Segundo Guzmán, o estudo recente envolvendo a Nuvaxovid “representa um avanço”. “Fornece a primeira evidência de que uma vacina para covid-19 e uma vacina contra a gripe sazonal podem ser administradas ao mesmo tempo, em dois braços diferentes, sem comprometer sua eficácia”, afirma o especialista do Centro Helmholtz.
Novavax tem capacidade para entregar tantas doses?
As expectativas para a vacina à base de proteínas da Novavax são, portanto, enormes. Ao todo, a empresa diz que fechou contratos para o fornecimento de 2 bilhões de doses, incluindo 110 milhões para os Estados Unidos. Mas no país natal da companhia, a aprovação para uso ainda deve demorar.

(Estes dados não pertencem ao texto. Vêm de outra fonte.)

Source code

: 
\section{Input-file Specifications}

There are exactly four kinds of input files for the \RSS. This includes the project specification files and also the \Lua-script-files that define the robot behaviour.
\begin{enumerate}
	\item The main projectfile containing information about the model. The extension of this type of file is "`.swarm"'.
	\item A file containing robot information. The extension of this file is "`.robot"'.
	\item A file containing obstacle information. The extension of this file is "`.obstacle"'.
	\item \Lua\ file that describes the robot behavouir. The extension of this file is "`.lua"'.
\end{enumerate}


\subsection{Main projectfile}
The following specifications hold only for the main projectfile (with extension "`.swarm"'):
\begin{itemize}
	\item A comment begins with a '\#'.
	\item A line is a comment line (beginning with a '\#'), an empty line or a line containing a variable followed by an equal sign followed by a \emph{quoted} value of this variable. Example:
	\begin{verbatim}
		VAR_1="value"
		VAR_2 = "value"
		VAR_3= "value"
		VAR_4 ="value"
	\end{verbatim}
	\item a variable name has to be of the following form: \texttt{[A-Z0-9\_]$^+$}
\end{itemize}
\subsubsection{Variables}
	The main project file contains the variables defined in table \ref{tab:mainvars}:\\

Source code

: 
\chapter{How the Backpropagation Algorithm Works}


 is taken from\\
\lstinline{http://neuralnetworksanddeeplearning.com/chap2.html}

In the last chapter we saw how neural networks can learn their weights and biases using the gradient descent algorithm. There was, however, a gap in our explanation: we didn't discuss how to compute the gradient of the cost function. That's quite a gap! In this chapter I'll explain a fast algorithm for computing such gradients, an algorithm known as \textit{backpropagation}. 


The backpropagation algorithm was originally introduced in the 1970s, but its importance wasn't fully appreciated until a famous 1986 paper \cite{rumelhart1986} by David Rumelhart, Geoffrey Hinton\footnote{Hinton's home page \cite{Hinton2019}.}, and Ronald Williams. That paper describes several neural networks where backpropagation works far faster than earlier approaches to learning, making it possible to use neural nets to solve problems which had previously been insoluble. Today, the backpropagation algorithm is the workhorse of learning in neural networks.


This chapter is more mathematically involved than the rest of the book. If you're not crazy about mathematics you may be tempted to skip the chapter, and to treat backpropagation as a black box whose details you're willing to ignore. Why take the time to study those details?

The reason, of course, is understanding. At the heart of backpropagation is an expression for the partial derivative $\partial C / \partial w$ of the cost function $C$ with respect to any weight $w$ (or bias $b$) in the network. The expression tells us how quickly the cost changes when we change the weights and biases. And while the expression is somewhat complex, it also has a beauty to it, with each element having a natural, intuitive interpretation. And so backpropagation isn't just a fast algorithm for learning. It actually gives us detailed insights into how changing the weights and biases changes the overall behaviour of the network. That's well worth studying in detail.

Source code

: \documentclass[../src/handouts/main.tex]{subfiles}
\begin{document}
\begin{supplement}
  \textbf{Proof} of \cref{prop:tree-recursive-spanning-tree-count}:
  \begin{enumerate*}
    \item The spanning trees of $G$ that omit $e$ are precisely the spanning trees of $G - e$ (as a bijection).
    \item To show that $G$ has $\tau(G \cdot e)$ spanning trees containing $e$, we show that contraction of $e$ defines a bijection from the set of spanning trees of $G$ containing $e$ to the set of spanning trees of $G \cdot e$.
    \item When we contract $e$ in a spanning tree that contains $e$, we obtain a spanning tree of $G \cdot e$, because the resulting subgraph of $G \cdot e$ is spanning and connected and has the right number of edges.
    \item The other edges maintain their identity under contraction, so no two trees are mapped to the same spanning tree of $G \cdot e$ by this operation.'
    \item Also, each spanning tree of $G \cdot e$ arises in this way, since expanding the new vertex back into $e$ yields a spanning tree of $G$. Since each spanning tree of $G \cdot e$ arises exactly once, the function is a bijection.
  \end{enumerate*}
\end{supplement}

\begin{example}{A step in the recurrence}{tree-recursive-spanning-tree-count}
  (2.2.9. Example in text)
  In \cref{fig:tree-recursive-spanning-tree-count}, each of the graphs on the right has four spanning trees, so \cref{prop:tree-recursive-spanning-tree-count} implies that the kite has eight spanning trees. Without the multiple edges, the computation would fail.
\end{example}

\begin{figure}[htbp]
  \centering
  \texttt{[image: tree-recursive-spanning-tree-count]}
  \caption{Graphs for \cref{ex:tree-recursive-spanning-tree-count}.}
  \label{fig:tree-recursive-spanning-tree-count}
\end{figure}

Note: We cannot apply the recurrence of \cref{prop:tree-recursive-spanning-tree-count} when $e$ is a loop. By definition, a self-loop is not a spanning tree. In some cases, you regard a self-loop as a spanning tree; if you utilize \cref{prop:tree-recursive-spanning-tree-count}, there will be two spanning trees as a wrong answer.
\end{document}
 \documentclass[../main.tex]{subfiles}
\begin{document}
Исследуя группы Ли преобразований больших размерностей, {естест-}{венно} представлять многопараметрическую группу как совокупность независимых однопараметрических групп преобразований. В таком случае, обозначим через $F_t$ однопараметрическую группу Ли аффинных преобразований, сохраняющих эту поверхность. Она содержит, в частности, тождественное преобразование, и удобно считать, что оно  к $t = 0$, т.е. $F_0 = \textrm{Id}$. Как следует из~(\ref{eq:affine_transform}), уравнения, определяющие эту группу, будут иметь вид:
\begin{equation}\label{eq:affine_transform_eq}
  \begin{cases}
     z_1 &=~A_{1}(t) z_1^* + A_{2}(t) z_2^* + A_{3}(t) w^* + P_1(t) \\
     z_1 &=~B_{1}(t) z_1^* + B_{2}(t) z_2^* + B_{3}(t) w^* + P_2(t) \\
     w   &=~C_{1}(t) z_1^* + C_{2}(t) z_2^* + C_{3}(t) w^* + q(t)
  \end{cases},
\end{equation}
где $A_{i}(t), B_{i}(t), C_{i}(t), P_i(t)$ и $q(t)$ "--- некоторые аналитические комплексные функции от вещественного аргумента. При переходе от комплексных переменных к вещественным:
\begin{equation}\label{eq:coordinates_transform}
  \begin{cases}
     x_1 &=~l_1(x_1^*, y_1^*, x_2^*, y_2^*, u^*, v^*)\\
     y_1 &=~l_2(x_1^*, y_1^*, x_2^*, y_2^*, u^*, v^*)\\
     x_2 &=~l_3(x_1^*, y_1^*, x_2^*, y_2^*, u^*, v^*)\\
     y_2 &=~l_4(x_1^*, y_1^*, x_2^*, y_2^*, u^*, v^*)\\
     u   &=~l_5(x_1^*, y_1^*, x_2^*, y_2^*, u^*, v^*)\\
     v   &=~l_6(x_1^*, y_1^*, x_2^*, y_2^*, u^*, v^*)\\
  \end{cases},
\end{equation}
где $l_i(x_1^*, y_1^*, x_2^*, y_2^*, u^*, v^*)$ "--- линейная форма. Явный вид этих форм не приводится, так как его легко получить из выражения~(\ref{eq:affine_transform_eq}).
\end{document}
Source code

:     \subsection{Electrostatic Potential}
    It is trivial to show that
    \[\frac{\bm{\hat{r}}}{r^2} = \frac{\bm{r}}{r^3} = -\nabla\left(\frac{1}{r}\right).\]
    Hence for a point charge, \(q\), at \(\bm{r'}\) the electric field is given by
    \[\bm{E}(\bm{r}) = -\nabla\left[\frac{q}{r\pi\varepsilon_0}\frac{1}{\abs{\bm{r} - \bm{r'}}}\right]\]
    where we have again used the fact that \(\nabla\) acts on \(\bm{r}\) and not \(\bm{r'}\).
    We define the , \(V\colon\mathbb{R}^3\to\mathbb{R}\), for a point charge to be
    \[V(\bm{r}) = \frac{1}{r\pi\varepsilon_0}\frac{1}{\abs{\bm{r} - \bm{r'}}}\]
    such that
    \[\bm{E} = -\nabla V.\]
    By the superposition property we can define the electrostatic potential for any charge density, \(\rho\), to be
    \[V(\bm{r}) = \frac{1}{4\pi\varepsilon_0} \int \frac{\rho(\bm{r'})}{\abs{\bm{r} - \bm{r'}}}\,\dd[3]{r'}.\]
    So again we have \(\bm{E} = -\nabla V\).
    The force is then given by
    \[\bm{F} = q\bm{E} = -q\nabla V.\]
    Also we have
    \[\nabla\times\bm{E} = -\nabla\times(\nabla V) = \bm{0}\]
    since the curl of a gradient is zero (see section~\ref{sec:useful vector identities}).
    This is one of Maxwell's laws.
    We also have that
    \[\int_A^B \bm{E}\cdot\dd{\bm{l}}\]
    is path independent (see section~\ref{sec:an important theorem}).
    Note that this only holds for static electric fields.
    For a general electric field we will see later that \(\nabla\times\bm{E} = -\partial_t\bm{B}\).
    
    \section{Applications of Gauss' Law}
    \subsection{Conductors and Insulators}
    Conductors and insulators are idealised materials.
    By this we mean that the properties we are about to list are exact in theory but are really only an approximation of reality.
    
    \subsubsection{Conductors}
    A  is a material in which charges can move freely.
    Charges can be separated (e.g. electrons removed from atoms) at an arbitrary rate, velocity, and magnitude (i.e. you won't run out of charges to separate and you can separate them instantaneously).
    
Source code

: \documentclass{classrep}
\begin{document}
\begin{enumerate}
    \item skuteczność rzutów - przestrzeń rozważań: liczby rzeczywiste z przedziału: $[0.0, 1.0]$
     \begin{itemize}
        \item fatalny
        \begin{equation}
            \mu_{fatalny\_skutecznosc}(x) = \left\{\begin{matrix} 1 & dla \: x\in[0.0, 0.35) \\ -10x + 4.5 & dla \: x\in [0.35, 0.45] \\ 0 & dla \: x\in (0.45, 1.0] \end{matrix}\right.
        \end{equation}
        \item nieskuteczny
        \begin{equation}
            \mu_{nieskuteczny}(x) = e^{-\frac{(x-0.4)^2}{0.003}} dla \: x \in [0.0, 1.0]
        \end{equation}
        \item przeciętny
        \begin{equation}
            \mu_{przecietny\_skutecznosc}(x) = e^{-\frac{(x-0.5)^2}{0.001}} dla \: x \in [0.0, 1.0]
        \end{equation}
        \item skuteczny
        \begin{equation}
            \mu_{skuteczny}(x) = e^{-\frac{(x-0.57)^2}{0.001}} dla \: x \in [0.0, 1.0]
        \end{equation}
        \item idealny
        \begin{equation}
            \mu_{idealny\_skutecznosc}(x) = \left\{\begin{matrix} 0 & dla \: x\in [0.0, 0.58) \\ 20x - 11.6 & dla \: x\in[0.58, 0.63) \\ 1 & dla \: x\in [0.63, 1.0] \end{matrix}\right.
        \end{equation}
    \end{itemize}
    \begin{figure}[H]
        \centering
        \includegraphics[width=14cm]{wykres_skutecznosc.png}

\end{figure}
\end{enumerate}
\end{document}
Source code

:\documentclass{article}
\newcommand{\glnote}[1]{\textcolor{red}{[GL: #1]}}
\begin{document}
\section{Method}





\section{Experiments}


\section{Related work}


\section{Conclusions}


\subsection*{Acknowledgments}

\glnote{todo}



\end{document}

O imunizante foi primeiramente aprovado na Indonésia e nas Filipinas, e em seguida autorizado na União Europeia em dezembro de 2021. Para o importante mercado americano, a Novavax somente solicitou aprovação no fim de 2021, quase um ano depois do planejado.
O aval das autoridades regulatórias americanas ainda dependerá, entre outros fatores, de se a farmacêutica – relativamente pequena – será capaz de fornecer seu produto sem restrições. E há certas dúvidas, também na União Europeia.
Diversas vezes no passado, por exemplo, a Novavax informou que as entregas não poderiam ser feitas a tempo, afirmou em meados de fevereiro o ministro da Saúde alemão, Karl Lauterbach. Mas a empresa e o governo alemão estão em estreito contato, e ele garante que as entregas serão realizadas no prazo. Segundo o ministério, 4 milhões de doses da Nuvaxovid deverão estar disponíveis na Alemanha até o fim de março.
Outras candidatas promissoras
Outras empresas desenvolvedoras de vacinas, como a farmacêutica indiana Biological E e a concorrente chinesa Clover Biopharmaceuticals, também deverão solicitar aprovação para seus imunizantes à base de proteínas, num futuro próximo.
Também nos estágios iniciais estão a gigante farmacêutica britânico-francesa Sanofi-GlaxoSmithKline, a canadense Medicago e o grupo sul-coreano SK Bioscience.
Além disso, vacinas baseadas em proteínas estão sendo desenvolvidas em vários países. Em alguns, como Cuba, Rússia e Taiwan, imunizantes de proteínas têm sido há muito tempo um pilar central das campanhas nacionais de imunização contra o coronavírus.